### Prompt
Nothing outside the range below should be printed. Output exactly the lines from the line with "- Cart persists for guests and users" to the line with "- Registration form", both included.
=== Records provided ===
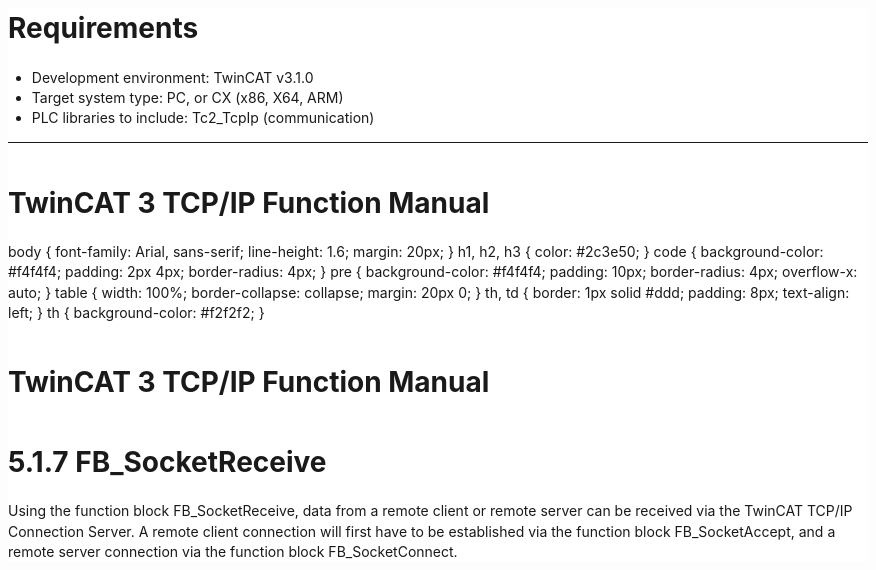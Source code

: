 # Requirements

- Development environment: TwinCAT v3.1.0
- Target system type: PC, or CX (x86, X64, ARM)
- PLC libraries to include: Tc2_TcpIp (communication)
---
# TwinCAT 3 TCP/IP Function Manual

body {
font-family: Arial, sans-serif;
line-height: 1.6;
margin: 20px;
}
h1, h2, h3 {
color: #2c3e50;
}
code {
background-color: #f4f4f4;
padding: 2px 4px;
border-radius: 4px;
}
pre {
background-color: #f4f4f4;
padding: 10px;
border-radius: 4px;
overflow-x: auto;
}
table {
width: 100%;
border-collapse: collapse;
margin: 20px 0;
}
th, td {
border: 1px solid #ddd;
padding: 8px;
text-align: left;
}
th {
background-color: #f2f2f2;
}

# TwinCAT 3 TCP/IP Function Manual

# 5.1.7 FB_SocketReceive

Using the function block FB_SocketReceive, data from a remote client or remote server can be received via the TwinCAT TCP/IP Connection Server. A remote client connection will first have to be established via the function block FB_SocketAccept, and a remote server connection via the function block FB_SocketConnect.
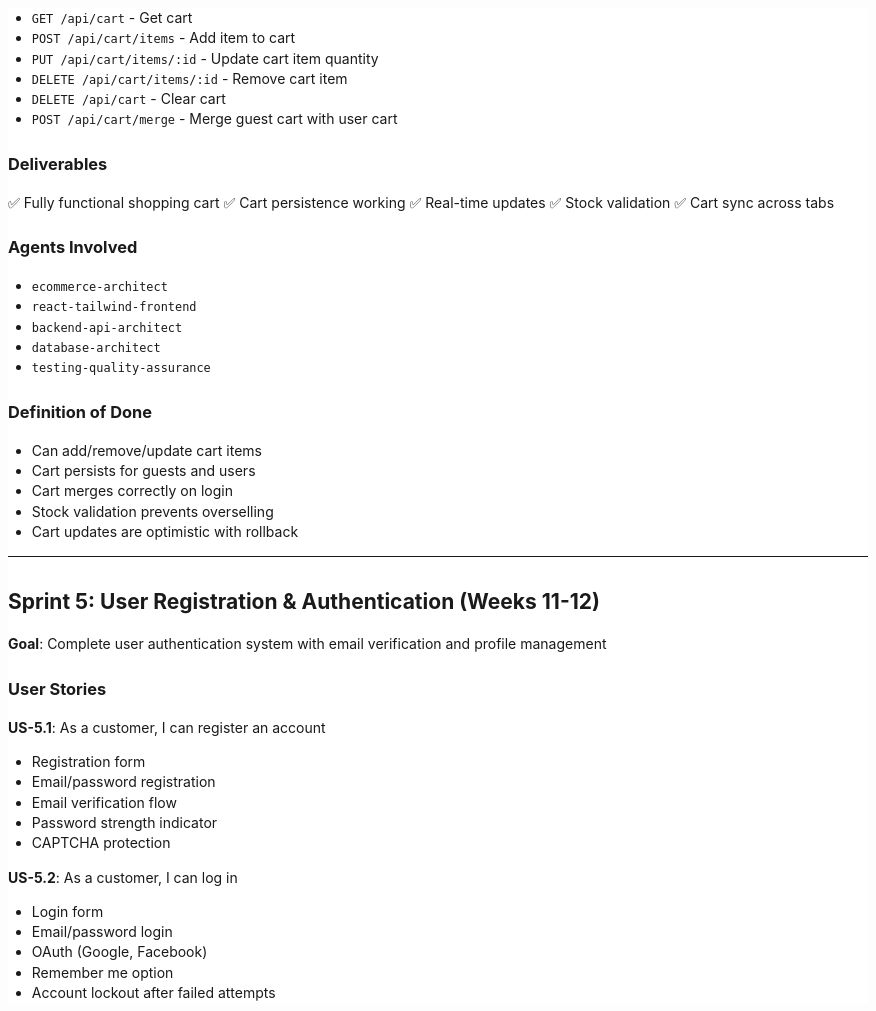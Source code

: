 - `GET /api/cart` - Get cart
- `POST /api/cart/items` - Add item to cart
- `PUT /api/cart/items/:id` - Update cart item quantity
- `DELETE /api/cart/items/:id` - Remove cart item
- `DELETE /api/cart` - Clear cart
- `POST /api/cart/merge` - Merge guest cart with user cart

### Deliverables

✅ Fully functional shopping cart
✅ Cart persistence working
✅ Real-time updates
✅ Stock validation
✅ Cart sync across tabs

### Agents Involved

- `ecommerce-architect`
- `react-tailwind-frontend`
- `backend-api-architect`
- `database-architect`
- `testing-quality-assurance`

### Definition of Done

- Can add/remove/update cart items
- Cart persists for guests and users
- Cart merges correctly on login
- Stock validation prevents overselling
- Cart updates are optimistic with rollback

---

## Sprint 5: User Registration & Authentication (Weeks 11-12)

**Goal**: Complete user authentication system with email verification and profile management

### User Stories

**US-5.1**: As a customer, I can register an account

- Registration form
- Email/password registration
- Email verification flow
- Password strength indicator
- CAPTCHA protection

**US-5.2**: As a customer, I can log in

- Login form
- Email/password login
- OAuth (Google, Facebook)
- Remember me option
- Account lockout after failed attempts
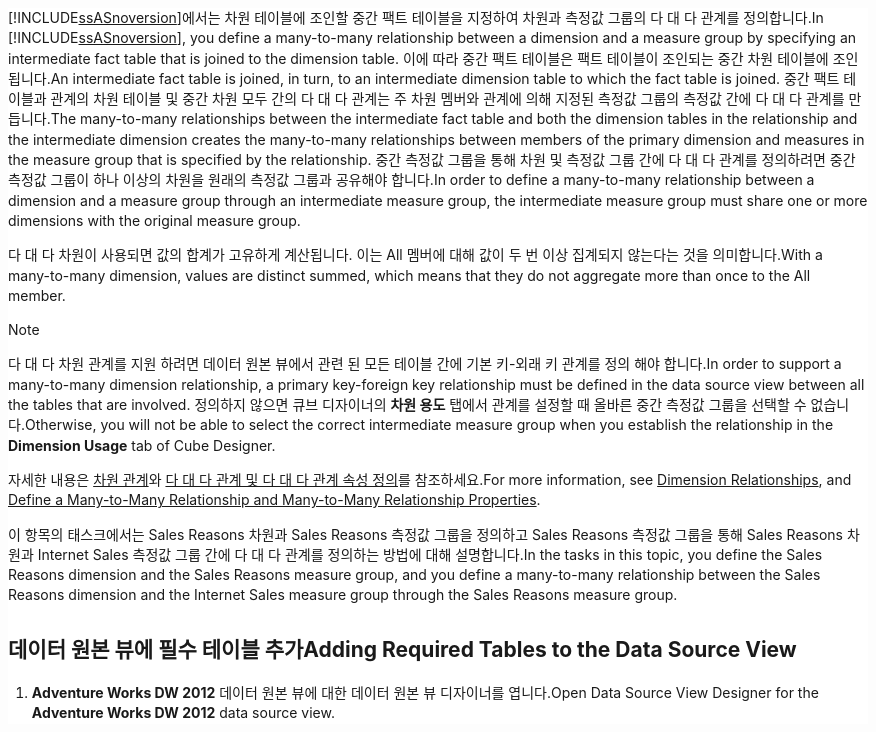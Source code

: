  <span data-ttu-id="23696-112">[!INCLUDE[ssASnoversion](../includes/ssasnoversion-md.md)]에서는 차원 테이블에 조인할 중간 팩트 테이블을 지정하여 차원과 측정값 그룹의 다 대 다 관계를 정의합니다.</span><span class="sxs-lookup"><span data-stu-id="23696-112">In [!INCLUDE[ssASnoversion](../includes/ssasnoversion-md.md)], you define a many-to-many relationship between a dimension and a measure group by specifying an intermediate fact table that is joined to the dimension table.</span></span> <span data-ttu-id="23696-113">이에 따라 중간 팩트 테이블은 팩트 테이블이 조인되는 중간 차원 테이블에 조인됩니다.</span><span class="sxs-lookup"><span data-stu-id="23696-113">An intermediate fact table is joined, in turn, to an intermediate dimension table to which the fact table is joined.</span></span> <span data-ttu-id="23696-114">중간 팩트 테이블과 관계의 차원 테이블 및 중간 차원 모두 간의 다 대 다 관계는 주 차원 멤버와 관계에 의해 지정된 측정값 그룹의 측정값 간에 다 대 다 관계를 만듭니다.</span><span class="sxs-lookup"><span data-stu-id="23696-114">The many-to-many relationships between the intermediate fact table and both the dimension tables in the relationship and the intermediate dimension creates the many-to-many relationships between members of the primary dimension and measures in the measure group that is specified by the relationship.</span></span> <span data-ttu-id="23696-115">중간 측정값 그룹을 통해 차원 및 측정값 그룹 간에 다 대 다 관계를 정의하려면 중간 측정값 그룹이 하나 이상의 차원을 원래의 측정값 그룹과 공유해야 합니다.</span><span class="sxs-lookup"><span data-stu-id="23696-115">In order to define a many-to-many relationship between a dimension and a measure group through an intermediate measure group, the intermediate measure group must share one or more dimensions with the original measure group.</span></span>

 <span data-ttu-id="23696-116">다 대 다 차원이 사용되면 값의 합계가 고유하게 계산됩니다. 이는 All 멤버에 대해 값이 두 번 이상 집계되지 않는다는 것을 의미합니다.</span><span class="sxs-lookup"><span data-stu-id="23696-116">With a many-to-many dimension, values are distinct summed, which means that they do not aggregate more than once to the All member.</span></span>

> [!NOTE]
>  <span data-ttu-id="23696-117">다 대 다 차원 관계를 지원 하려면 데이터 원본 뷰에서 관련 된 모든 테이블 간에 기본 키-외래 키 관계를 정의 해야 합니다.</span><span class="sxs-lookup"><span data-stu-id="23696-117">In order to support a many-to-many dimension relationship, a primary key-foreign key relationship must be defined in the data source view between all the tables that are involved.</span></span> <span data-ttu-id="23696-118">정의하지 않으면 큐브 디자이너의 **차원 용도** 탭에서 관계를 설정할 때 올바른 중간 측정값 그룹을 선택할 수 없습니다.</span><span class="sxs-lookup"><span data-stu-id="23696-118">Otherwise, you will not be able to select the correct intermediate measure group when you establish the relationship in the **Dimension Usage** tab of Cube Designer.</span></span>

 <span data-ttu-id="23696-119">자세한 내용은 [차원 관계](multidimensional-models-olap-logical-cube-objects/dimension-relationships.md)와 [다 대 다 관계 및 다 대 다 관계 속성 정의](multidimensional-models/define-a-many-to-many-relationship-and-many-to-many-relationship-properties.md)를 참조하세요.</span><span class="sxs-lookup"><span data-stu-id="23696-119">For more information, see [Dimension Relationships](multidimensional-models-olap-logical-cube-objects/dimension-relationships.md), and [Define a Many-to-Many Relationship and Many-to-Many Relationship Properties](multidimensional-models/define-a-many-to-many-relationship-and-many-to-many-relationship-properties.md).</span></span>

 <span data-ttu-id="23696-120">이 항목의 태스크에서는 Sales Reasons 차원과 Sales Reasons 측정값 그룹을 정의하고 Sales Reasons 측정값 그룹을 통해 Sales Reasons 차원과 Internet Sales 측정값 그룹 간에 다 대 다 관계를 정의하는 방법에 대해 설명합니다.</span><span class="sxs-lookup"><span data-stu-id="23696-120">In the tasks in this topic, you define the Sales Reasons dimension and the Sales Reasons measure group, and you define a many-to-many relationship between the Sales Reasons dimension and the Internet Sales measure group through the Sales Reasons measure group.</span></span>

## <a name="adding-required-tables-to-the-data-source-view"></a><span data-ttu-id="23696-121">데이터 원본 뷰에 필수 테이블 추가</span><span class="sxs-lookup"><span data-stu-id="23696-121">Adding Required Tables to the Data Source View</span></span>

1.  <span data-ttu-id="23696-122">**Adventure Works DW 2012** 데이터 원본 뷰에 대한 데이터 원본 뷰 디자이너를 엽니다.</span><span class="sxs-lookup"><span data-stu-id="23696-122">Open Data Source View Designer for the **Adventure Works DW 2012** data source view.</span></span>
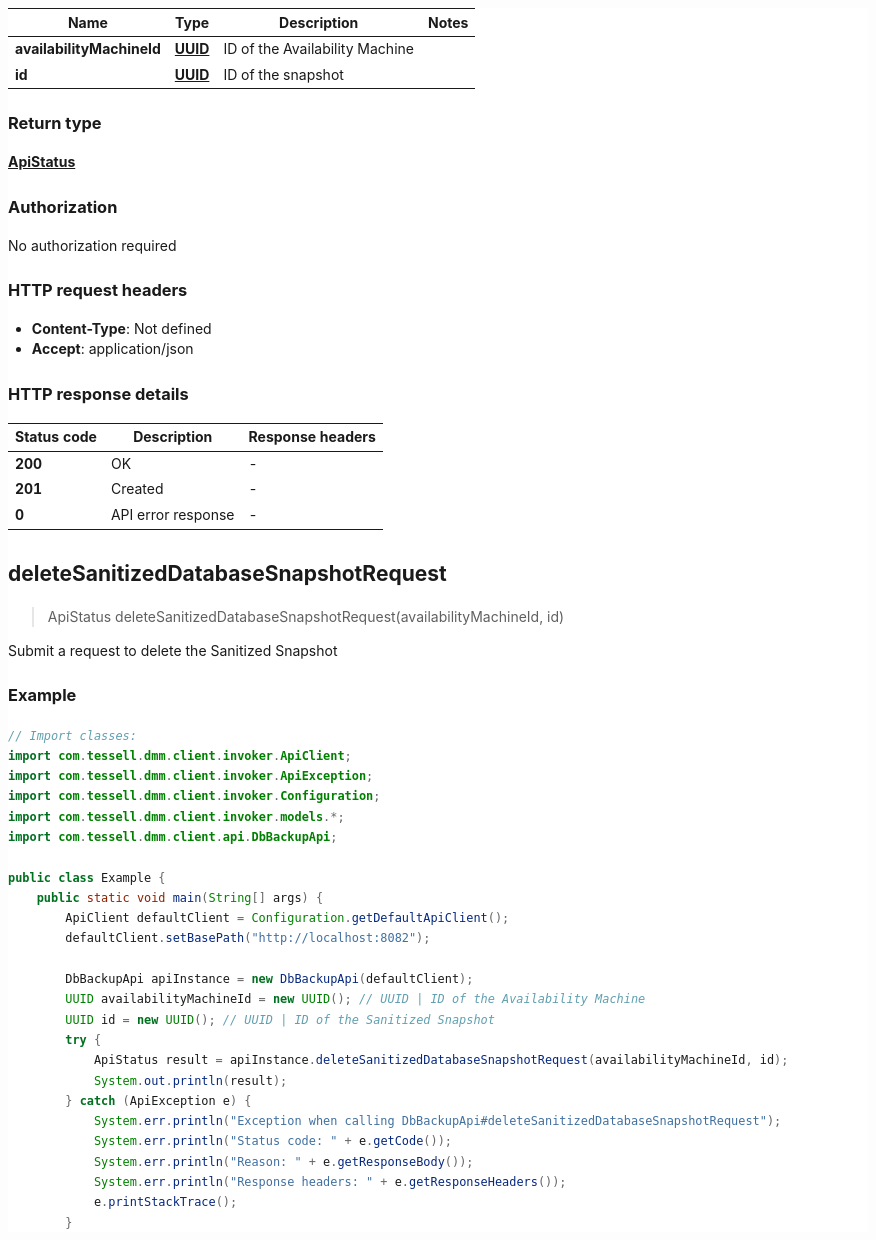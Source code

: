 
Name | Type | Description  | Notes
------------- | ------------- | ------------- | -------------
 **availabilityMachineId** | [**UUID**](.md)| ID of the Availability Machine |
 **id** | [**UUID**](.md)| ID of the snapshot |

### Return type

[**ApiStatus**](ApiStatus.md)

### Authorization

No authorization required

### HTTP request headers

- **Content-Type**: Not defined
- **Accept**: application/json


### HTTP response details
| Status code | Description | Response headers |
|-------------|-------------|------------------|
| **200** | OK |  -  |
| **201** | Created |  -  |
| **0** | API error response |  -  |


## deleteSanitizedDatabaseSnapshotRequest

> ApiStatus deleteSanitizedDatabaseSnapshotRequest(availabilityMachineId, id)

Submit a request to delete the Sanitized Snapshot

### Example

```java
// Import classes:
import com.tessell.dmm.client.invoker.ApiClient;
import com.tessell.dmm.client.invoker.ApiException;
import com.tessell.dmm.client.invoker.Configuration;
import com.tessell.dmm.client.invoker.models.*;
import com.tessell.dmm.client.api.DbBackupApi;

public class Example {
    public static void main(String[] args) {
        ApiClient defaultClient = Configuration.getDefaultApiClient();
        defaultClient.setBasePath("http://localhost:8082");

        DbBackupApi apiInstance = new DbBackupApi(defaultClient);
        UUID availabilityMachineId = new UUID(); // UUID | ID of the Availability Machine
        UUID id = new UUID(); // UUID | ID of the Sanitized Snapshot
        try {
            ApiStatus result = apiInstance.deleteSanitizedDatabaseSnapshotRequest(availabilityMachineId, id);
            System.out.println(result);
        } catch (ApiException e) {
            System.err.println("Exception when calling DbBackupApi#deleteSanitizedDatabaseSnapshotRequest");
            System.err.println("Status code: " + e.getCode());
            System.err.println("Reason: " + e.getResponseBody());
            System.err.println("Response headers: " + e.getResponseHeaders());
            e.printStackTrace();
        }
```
===
### Your solution
- Cart persists for guests and users
- Cart merges correctly on login
- Stock validation prevents overselling
- Cart updates are optimistic with rollback

---

## Sprint 5: User Registration & Authentication (Weeks 11-12)

**Goal**: Complete user authentication system with email verification and profile management

### User Stories

**US-5.1**: As a customer, I can register an account

- Registration form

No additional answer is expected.